Regardless, his counter to the ranking is legitimate. It’s a stretch to say Elliott isn’t what he once was following a 1,357-yard (fourth-most in the NFL), 12-touchdown (tied for fifth-most) season.
He really was never a breakout runner a la Christian McCaffrey, with just four career scampers of 40-plus yards, three of which came in his 2016 rookie campaign. Elliott did bust four rushes of at least 20 yards and 25.91 percent of his 301 attempts (second-most) went for first downs. He averaged a respectable 4.5 yards per tote and cut his fumbles in half (3) from 2018.
Oh, and that spiel about him not being as strong anymore is unequivocally false. According to Pro Football Focus, Elliott recorded a career-high 3.23 yards after contact on each run last year.
Was he the sport’s best RB in 2019? No. Was the blame entirely his? Also no. The Cowboys often fell behind in games, forcing a shift away from the run.

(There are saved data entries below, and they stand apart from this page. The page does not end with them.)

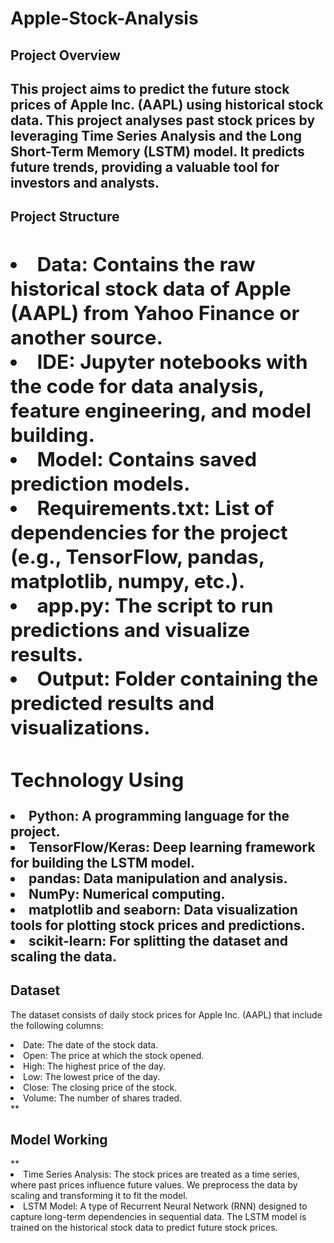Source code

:# <h1>Apple-Stock-Analysis</h1>

**<h2>Project Overview**<h2>
This project aims to predict the future stock prices of <strong>Apple Inc. (AAPL)</strong> using historical stock data. This project analyses past stock prices by leveraging <strong>Time Series Analysis</strong> and the<strong> Long Short-Term Memory (LSTM) model</strong>. It predicts future trends, providing a valuable tool for investors and analysts.

**<h2>Project Structure<h2>**
<li>Data: Contains the raw historical stock data of Apple (AAPL) from Yahoo Finance or another source.</li>
<li>IDE: Jupyter notebooks with the code for data analysis, feature engineering, and model building.</li>
<li>Model: Contains saved prediction models.</li>
<li>Requirements.txt: List of dependencies for the project (e.g., TensorFlow, pandas, matplotlib, numpy, etc.).</li>
<li>app.py: The script to run predictions and visualize results.</li>
<li>Output: Folder containing the predicted results and visualizations.</li>
  
**<h2>Technology Using</h2>**
<li>Python: A programming language for the project.</li>
<li>TensorFlow/Keras: Deep learning framework for building the LSTM model.</li>
<li>pandas: Data manipulation and analysis.</li>
<li>NumPy: Numerical computing.</li>
<li>matplotlib and seaborn: Data visualization tools for plotting stock prices and predictions.</li>
<li>scikit-learn: For splitting the dataset and scaling the data.</li>
  
**<h2>Dataset</h2>**
The dataset consists of daily stock prices for Apple Inc. (AAPL) that include the following columns:
<li>Date: The date of the stock data.</li>
<li>Open: The price at which the stock opened.</li>
<li>High: The highest price of the day.</li>
<li>Low: The lowest price of the day.</li>
<li>Close: The closing price of the stock.</li>
<li>Volume: The number of shares traded.</li>
**<h2>Model Working</h2>**
<li>Time Series Analysis: The stock prices are treated as a time series, where past prices influence future values. We preprocess the data by scaling and transforming it to fit the model.</li>
<li>LSTM Model: A type of Recurrent Neural Network (RNN) designed to capture long-term dependencies in sequential data. The LSTM model is trained on the historical stock data to predict future stock prices.</li>
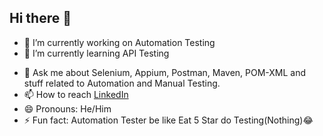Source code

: ## Hi there 👋

<!--
**jatinsainigit/jatinsainigit** is a ✨ _special_ ✨ repository because its `README.md` (this file) appears on your GitHub profile.

Here are some ideas to get you started:
-->
- 🔭 I’m currently working on Automation Testing
- 🌱 I’m currently learning API Testing
<!-- 👯 I’m looking to collaborate on 
- 🤔 I’m looking for help with ...-->
- 💬 Ask me about Selenium, Appium, Postman, Maven, POM-XML and stuff related to Automation and Manual Testing.
- 📫 How to reach <a href="https://www.linkedin.com/in/iamjatin/"> LinkedIn </a>
- 😄 Pronouns: He/Him
- ⚡ Fun fact: Automation Tester be like Eat 5 Star do Testing(Nothing)😂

Injuries to multiple offensive linemen and shoddy coaching contributed to his still-impressive numbers.
Despite an eventful offseason that saw him test positive for the coronavirus, Elliott attached his nose to the grindstone, training alongside quarterback Dak Prescott and former Cowboys receiver Dez Bryant.
The former No. 4 overall pick, who’s sharpened his pass-catching chops, is determined to keep hyped sophomore RB Tony Pollard at bay, and motivated by new head coach Mike McCarthy’s declaration that Elliott will be fed this season.
“I think first off with Zeke, he’s going to get the football,” McCarthy said in January. “Let’s make no mistake about that. I think you have to clearly understand when you saw the offense is going to make a quarterback successful, the best play to make him successful is a great run game. We clearly understand what we have here and how we could build off of that.”